There are examples of the industry coming together to fight back. A prime example is the GSMA, which has done a noble job of attempting to build a consortium around rich communications services. Initiated in 2008, RCS was positioned as the industry’s answer to Skype, Google Talk, Viber and other OTT players emerging on the market with “Joyn.”

Despite numerous challenges the GSMA continues to carry the mantle for its members, pushing forward with RCS standards and compliant devices, and continued investment in IP multimedia subsystem architectures and interconnection models. They are experiencing some success and we believe they will continue to serve the market with this more traditional infrastructure and standards-based approach, however many years that will take.

Even before Joyn was announced, the Bridge Alliance was formed in 2004 in Asia Pacific with seven companies to address roaming charges across carriers. This highly focused initiative solved real problems and as a result has been quite successful. It now boasts 36 members with over 660 million subscribers across Asia and Africa. They continue to focus on roaming, and unlike Joyn, are not bringing any end-user applications to market, leaving that to their members to create for themselves.

Another great example of industrywide cooperation is the Wi-Fi Alliance, a nonprofit organization that promotes Wi-Fi technology and certifies Wi-Fi products. Their membership is 650 companies strong, and the growth of Wi-Fi has in large part been made possible through their consistently positive efforts since being founded in 2000.

Earlier this year at Mobile World Congress, Jibe Hub announced the growth of its “RCS Hub” one year after initiating the platform (in 2014, also at Mobile World Congress). Jibe Hub, designed to interconnect RCS services, added Deutsche Telekom, Sprint, Vodafone and KPN Mobile, and demonstrated video calling, group messaging and photo sharing across their networks. While not an “alliance” per se, Jibe Hub has successfully attracted major companies already invested in RCS to interconnect more efficiently.

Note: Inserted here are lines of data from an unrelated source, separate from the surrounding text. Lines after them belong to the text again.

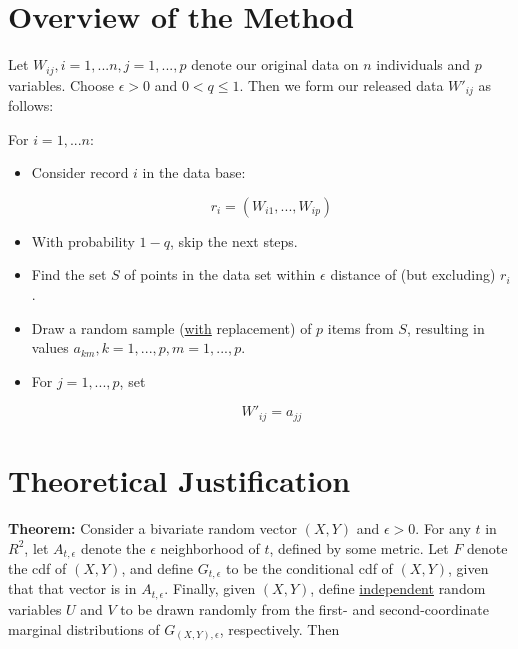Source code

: \documentclass[11pt]{article}
\begin{document}
\section{Overview of the Method}
\label{overview}

Let $W_{ij}, i = 1,...n, j = 1,...,p$ denote our original data on $n$
individuals and $p$ variables.  Choose $\epsilon > 0$ and $0 < q \leq
1$.  Then we form our released data $W'_{ij}$ as follows:

For $i = 1,...n$:

\begin{itemize}

\item Consider record $i$ in the data base:

\begin{equation}
r_i = (W_{i1},...,W_{ip})
\end{equation}

\item With probability $1-q$, skip the next steps.

\item Find the set $S$ of points in the data set within $\epsilon$
distance of (but excluding) $r_i$.

\item Draw a random sample (\underline{with} replacement) of $p$ items
from $S$, resulting in values $a_{km}, k = 1,...,p, m = 1,...,p$.

\item For $j = 1,...,p$, set 

\begin{equation}
W'_{ij} = a_{jj}
\end{equation}

\end{itemize}

\section{Theoretical Justification}

{\bf Theorem:}  Consider a bivariate random vector $(X,Y)$ and $\epsilon >
0$.  For any $t$ in $R^2$, let $A_{t,\epsilon}$ denote the $\epsilon$
neighborhood of $t$, defined by some metric.  Let $F$ denote the
cdf of $(X,Y)$, and define $G_{t,\epsilon}$ to be the
conditional cdf of $(X,Y)$, given that that vector is in
$A_{t,\epsilon}$.  Finally, given $(X,Y)$, define \underline{independent}
random variables $U$ and $V$ to be drawn randomly from the first- and
second-coordinate marginal distributions of $G_{(X,Y),\epsilon}$,
respectively.  Then
\end{document}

Even with all these initiatives underway, independent OTT challengers are continuing to grow their subscribers dramatically, taking relationships and revenue away.

Notwithstanding the long and expensive development and interconnection of RCS as one means to respond, a new alliance has been formed that brings a proven OTT application that is arguably better than WhatsApp, QQ and other messaging apps, together with a business model that enables the pooling of subscribers who can connect with each other over a common directory that numbers in the billions today – and trumps the numbers the challengers promote.

When the app itself is enhanced with the tremendous assets the CSPs already own – their ability of routing calls and messages to any user’s real number on any connect screen, their billing relationship, their brand and features like geolocation and presence – CSPs as a collective have massive competitive advantages they have yet to unlock.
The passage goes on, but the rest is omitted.